Politics is a way of ruling in divided societies without undue violence…politics is not just a necessary evil; it is a realistic good.
Here is Ezra's reaction to the news that eminent political theorist Bernard Crick had died. Although he was a good age, Ez couldn’t help but be saddened by the news.
You see, unlike Henry – naturally attracted to the political firebrands like Robespierre or Trotsky – Ezra is a conciliator, thus naturally Crick was his kind of guy. Essentially a moderniser rather than a radical, Crick’s notion of political reform appeals to Ezra’s astute sense of balance and responsibility.

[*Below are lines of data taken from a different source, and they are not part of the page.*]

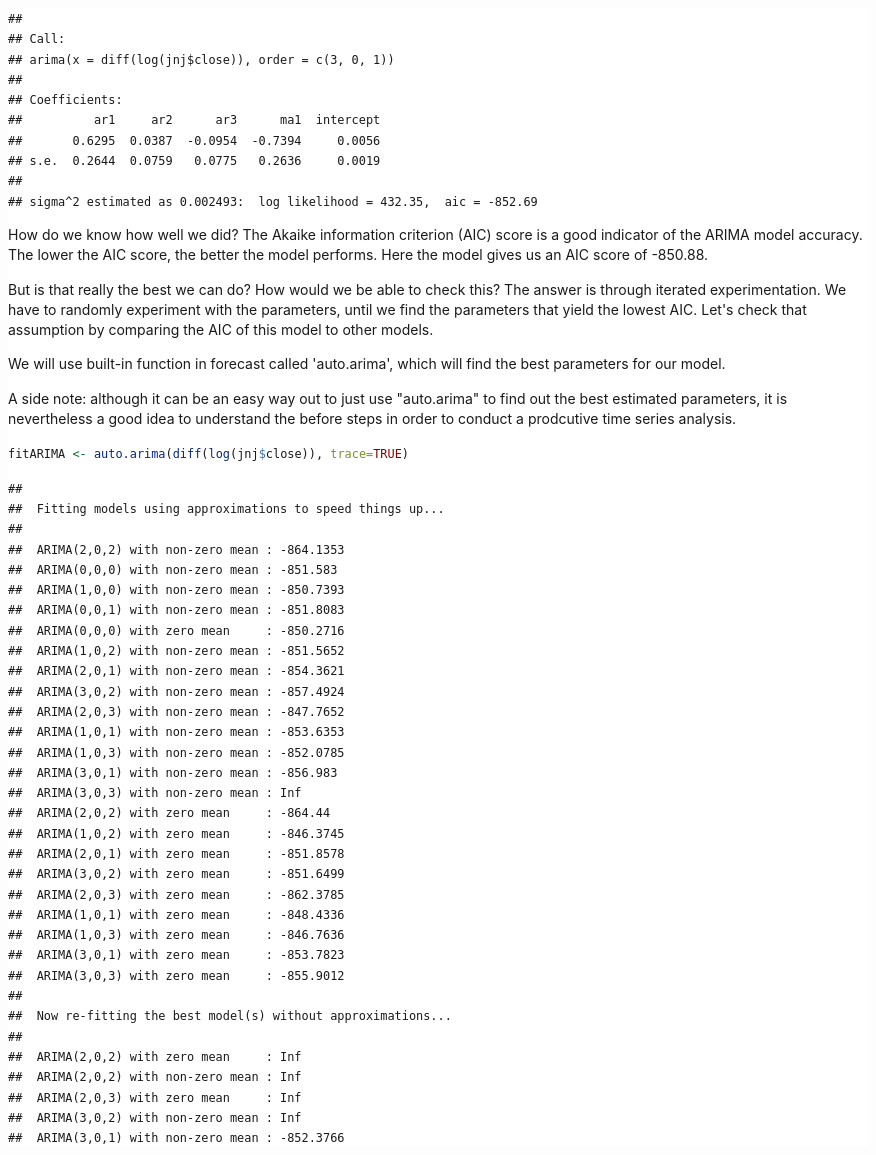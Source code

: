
 ```
## 
## Call:
## arima(x = diff(log(jnj$close)), order = c(3, 0, 1))
## 
## Coefficients:
##          ar1     ar2      ar3      ma1  intercept
##       0.6295  0.0387  -0.0954  -0.7394     0.0056
## s.e.  0.2644  0.0759   0.0775   0.2636     0.0019
## 
## sigma^2 estimated as 0.002493:  log likelihood = 432.35,  aic = -852.69
```

How do we know how well we did? The Akaike information criterion (AIC) score is a good indicator of the ARIMA model accuracy. The lower the AIC score, the better the model performs. Here the model gives us an AIC score of -850.88.

But is that really the best we can do? How would we be able to check this? The answer is through iterated experimentation. We have to randomly experiment with the parameters, until we find the parameters that yield the lowest AIC. Let's check that assumption by comparing the AIC of this model to other models.   

We will use built-in function in forecast called 'auto.arima', which will find the best parameters for our model.

A side note: although it can be an easy way out to just use "auto.arima" to find out the best estimated parameters, it is nevertheless a good idea to understand the before steps in order to conduct a prodcutive time series analysis.

```r
fitARIMA <- auto.arima(diff(log(jnj$close)), trace=TRUE)
```

```
## 
##  Fitting models using approximations to speed things up...
## 
##  ARIMA(2,0,2) with non-zero mean : -864.1353
##  ARIMA(0,0,0) with non-zero mean : -851.583
##  ARIMA(1,0,0) with non-zero mean : -850.7393
##  ARIMA(0,0,1) with non-zero mean : -851.8083
##  ARIMA(0,0,0) with zero mean     : -850.2716
##  ARIMA(1,0,2) with non-zero mean : -851.5652
##  ARIMA(2,0,1) with non-zero mean : -854.3621
##  ARIMA(3,0,2) with non-zero mean : -857.4924
##  ARIMA(2,0,3) with non-zero mean : -847.7652
##  ARIMA(1,0,1) with non-zero mean : -853.6353
##  ARIMA(1,0,3) with non-zero mean : -852.0785
##  ARIMA(3,0,1) with non-zero mean : -856.983
##  ARIMA(3,0,3) with non-zero mean : Inf
##  ARIMA(2,0,2) with zero mean     : -864.44
##  ARIMA(1,0,2) with zero mean     : -846.3745
##  ARIMA(2,0,1) with zero mean     : -851.8578
##  ARIMA(3,0,2) with zero mean     : -851.6499
##  ARIMA(2,0,3) with zero mean     : -862.3785
##  ARIMA(1,0,1) with zero mean     : -848.4336
##  ARIMA(1,0,3) with zero mean     : -846.7636
##  ARIMA(3,0,1) with zero mean     : -853.7823
##  ARIMA(3,0,3) with zero mean     : -855.9012
## 
##  Now re-fitting the best model(s) without approximations...
## 
##  ARIMA(2,0,2) with zero mean     : Inf
##  ARIMA(2,0,2) with non-zero mean : Inf
##  ARIMA(2,0,3) with zero mean     : Inf
##  ARIMA(3,0,2) with non-zero mean : Inf
##  ARIMA(3,0,1) with non-zero mean : -852.3766
```
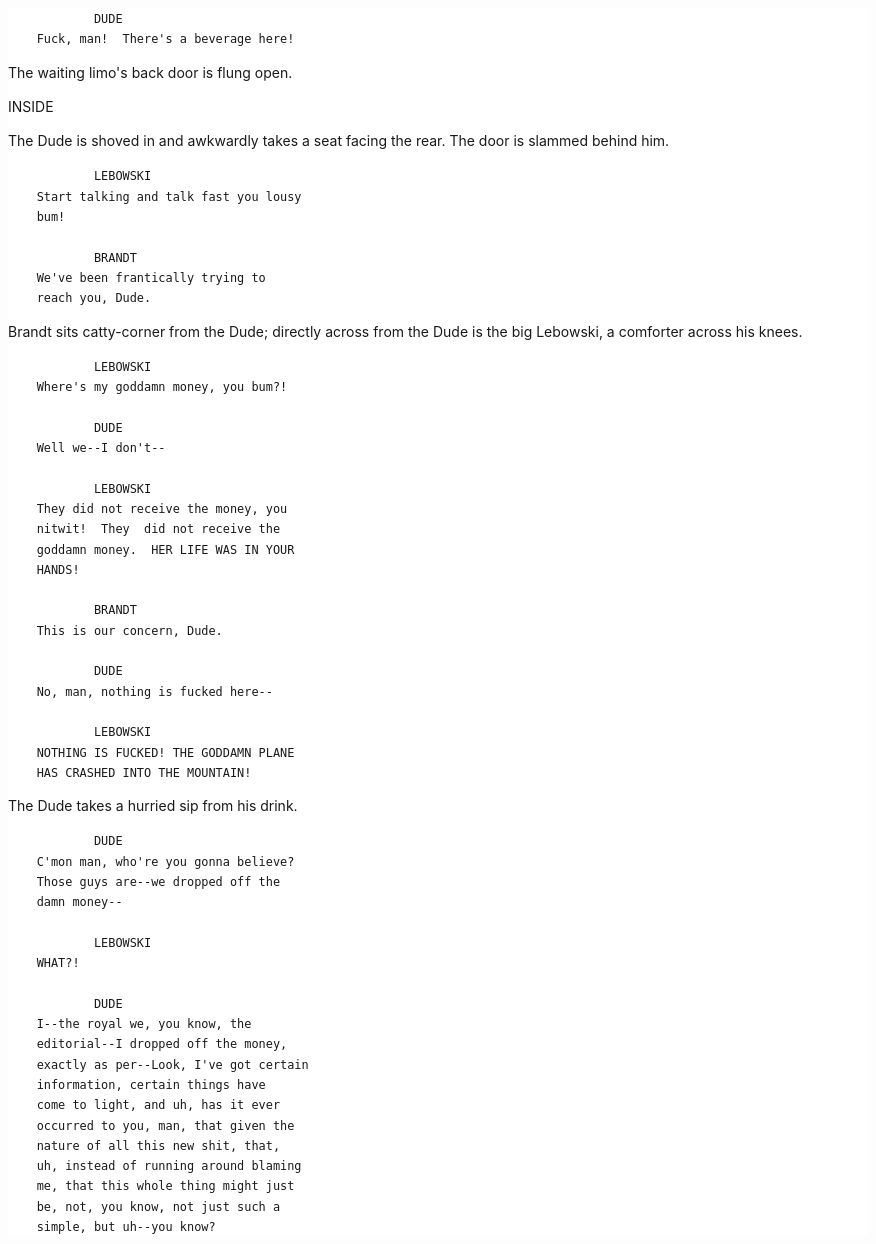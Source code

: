 				DUDE
		Fuck, man!  There's a beverage here!

The waiting limo's back door is flung open.

INSIDE

The Dude is shoved in and awkwardly takes a seat facing the 
rear. The door is slammed behind him.

				LEBOWSKI
		Start talking and talk fast you lousy 
		bum!

				BRANDT
		We've been frantically trying to 
		reach you, Dude.

Brandt sits catty-corner from the Dude; directly across from 
the Dude is the big Lebowski, a comforter across his knees.

				LEBOWSKI
		Where's my goddamn money, you bum?!

				DUDE
		Well we--I don't--

				LEBOWSKI
		They did not receive the money, you 
		nitwit!  They  did not receive the 
		goddamn money.  HER LIFE WAS IN YOUR 
		HANDS!

				BRANDT
		This is our concern, Dude.

				DUDE
		No, man, nothing is fucked here--

				LEBOWSKI
		NOTHING IS FUCKED! THE GODDAMN PLANE 
		HAS CRASHED INTO THE MOUNTAIN!

The Dude takes a hurried sip from his drink.

				DUDE
		C'mon man, who're you gonna believe?  
		Those guys are--we dropped off the 
		damn money--

				LEBOWSKI
		WHAT?!

				DUDE
		I--the royal we, you know, the 
		editorial--I dropped off the money, 
		exactly as per--Look, I've got certain 
		information, certain things have 
		come to light, and uh, has it ever 
		occurred to you, man, that given the 
		nature of all this new shit, that, 
		uh, instead of running around blaming 
		me, that this whole thing might just 
		be, not, you know, not just such a 
		simple, but uh--you know?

Like myself, Ezra was attracted to Crick primary through his masterful In Defence of Politics (1962). At a time of ideological tumult, the book reasserted the importance of politics and the nobility of the political vocation to an age that seemed either apolitical or anti-political in character.
For Crick, the ideologically driven leader – think Castro, Mugabe or Chavez – practises a form of anti-politics, in which the goal is the mobilisation of the populace towards a common end – even if it means killing someone to liberate them.
Mao, it is said, believed that “Power grows from the barrel of a gun". Such a view – in Crick's estimation – is thoroughly anti-political, because the speaker assumes an almost divine right to ignore or overcome any burden of ethical responsibility to his constituency with recourse to violence.
The beauty of A Defence of Politics lies in its argument that politics could exist only in societies in which the facts of diversity of opinions and interests were accepted as permanent and legitimate.
This was not a fashionable view in the 1960s, and his acknowledgement that politics – by its nature – is inevitably messy and complex, compels some tolerance of differing truths and recognition that government is best conducted amid the open canvassing of rival interests.
Thus, for Crick, Ezra and Me (Henry is holding out), the political process is not tied to any particular doctrine. Genuine political doctrines, rather, are the attempt to find particular and workable solutions to this perpetual and shifty problem of conciliation.
Conciliation, you see, is the essence of politics.
That’s what Crick understood and that’s why we’ll miss him.
Comments
Elaine, it is a good one.
Neva, he looks just like me at that age, so I agree totally!